Genetic mutations cause port wine stains

May 13, 2013

Researchers have identified the underlying genetic mutation responsible for port wine stains and Sturge-Weber syndrome, which may allow for the development of more targeted therapies.

 

Researchers have identified the underlying genetic mutation responsible for port wine stains and Sturge-Weber syndrome, which may allow for the development of more targeted therapies.

Investigators with Kennedy Krieger Institute, Baltimore, identified the somatic mutation responsible for Sturge-Weber syndrome (SWS) and port wine stains after performing whole genome sequencing on affected and unaffected tissue and blood samples from three patients with SWS. A nucleotide transition in gene GNAQ on chromosome 9q21 was shared by all three affected samples. The researchers confirmed their finding by detecting this mutation in 23 of 26 tissues samples from patients with SWS and in 12 of 13 samples from patients with port wine stains.
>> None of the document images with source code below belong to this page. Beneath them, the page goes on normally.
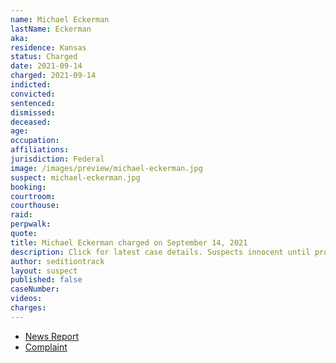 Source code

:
 ```yaml
---
name: Michael Eckerman
lastName: Eckerman
aka:
residence: Kansas
status: Charged
date: 2021-09-14
charged: 2021-09-14
indicted:
convicted:
sentenced:
dismissed:
deceased:
age:
occupation:
affiliations:
jurisdiction: Federal
image: /images/preview/michael-eckerman.jpg
suspect: michael-eckerman.jpg
booking:
courtroom:
courthouse:
raid:
perpwalk:
quote:
title: Michael Eckerman charged on September 14, 2021
description: Click for latest case details. Suspects innocent until proven guilty.
author: seditiontrack
layout: suspect
published: false
caseNumber:
videos:
charges:
---
```


- [News Report]()
- [Complaint](https://extremism.gwu.edu/sites/g/files/zaxdzs2191/f/Michael%20Eckerman%20Criminal%20Complaint.pdf)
“The control samples, and most of the unaffected samples, did not possess the mutation,” according to a news release. “These analyses also revealed the surprising outcome that the gene involved in SWS is the same gene implicated in uveal melanoma.”

Scientists from Duke University Medical Center, Durham, N.C., collaborated in the study and found that GNAQ encodes a set of membrane proteins that ensure signaling pathways within the cell work properly, according to the news release.

The revelation that SWS is caused by a somatic mutation enabled investigators to confirm that the syndrome is not inherited. The study findings should also allow researchers to begin looking into drugs that selectively inhibit implicated pathways.

“This study presents a turning point for research on Sturge-Weber syndrome and port wine birthmarks. While we suspected that a somatic mutation was the cause for decades now, the technology to test the theory didn’t exist,” Jonathan Pevsner, Ph.D., co-senior author of the study and director of bioinformatics at Kennedy Krieger Institute, stated in the news release. “The advancements in whole genome sequencing and the development of next-generation sequencing tools finally allowed my lab to test and prove the hypothesis.”

The study was published online May 8 in the New England Journal of Medicine.